Voltaire, Candido o l'ottimismo, 1759, traduzione di Maria Moneti
Garzanti, Milano 2008 (1973)
Pangloss insegnava la metafisico-teologo-cosmologo-scempiologia. Egli dimostrava mirabilmente che non c'è effetto senza causa, e che in questo migliore dei mondi possibili, il castello di Sua Grazia il Barone era il più bello di tutti i castelli, e la di lui consorte la migliore delle possibili baronesse.
È provato, diceva, che le cose non potrebbero stare altrimenti: essendo tutto quanto creato in vista di un fine, tutto è necessariamente inteso al fine migliore. I nasi, notate, son fatti per regger gli occhiali: e noi infatti abbiamo gli occhiali. Le gambe non è chi non veda come siano istituite per essere calzate: e noi abbiamo appunto le calzature. Lo scopo delle pietre è di esser tagliate e murate in castelli: e Sua Grazia possiede precisamente un castello bellissimo. Il maggior barone della provincia ha da essere il meglio alloggiato; e i porci essendo creati perché si mangino, noi mangiam porco tutto l'anno.

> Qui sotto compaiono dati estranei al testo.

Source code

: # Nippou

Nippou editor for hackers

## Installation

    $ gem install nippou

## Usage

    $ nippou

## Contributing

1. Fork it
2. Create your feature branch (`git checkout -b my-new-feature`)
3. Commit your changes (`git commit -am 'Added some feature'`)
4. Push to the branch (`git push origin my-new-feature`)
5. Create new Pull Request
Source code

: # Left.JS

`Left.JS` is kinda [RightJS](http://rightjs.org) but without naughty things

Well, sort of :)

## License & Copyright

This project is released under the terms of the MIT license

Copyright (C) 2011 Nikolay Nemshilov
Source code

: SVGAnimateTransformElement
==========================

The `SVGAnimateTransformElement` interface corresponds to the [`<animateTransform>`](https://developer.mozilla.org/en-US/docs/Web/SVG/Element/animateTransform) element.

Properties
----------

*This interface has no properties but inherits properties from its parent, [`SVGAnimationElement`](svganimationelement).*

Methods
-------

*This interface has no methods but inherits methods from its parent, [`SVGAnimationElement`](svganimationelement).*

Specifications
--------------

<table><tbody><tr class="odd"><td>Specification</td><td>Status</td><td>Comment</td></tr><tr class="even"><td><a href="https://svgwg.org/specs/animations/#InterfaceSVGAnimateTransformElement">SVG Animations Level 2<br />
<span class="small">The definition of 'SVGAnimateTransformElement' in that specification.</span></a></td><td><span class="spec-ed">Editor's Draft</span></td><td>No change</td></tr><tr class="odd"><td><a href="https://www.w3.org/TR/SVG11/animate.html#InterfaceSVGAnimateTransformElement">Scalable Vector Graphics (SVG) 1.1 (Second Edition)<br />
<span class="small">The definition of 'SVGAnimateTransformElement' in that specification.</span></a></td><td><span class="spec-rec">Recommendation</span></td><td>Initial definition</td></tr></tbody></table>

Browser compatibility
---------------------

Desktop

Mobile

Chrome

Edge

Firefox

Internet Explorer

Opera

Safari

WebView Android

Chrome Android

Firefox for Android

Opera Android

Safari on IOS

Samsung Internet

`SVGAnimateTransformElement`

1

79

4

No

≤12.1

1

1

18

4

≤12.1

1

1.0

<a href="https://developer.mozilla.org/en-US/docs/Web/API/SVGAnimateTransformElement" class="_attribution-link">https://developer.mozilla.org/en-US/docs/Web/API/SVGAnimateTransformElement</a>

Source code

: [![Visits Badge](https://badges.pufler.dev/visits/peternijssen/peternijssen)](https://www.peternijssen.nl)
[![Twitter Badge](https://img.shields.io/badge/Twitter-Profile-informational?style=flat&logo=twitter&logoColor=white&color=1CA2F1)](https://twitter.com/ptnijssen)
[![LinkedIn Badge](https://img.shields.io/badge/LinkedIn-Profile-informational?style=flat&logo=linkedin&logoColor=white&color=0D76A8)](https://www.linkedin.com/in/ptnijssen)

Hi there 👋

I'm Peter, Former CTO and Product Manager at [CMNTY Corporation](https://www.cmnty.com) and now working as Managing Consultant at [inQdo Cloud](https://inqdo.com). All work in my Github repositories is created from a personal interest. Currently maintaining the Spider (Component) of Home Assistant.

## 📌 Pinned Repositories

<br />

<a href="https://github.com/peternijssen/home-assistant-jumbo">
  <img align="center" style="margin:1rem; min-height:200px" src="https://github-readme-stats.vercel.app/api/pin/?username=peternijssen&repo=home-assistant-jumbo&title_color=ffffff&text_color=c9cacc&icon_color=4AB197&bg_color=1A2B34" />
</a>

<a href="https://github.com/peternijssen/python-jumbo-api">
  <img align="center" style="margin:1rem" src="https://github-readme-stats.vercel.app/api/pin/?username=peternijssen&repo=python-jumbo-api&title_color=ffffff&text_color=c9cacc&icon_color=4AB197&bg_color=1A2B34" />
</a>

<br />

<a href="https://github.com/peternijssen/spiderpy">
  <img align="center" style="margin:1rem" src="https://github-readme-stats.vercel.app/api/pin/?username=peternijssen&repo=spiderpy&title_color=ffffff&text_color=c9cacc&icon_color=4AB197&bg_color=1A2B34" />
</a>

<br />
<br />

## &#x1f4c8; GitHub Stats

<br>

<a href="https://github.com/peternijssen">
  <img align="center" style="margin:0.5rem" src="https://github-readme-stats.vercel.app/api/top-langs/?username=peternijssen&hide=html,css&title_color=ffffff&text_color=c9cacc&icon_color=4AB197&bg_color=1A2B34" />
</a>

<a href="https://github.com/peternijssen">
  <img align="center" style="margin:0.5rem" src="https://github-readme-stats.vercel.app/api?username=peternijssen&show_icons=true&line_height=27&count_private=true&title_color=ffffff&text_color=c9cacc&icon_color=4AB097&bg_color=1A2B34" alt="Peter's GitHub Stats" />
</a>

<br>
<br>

Ne consegue che coloro i quali hanno affermato che tutto va bene, han detto una castroneria. Bisognava dire che meglio di così non potrebbe andare.
Candido ascoltava con attenzione, e con innocenza credeva. Madamigella Cunegonda gli pareva infatti bellissima, quantunque non trovasse mai il coraggio di dirglielo. Secondo le sue conclusioni, il primo grado della felicità era quello d'esser nato Barone di Thunder-ten-Tronckh; il secondo, d'esserci la damigella Cunegonda; il terzo, di vederla tutti i giorni; il quarto, d'ascoltare Mastro Pangloss, il più gran filosofo di tutta la provincia, e perciò del mondo intero.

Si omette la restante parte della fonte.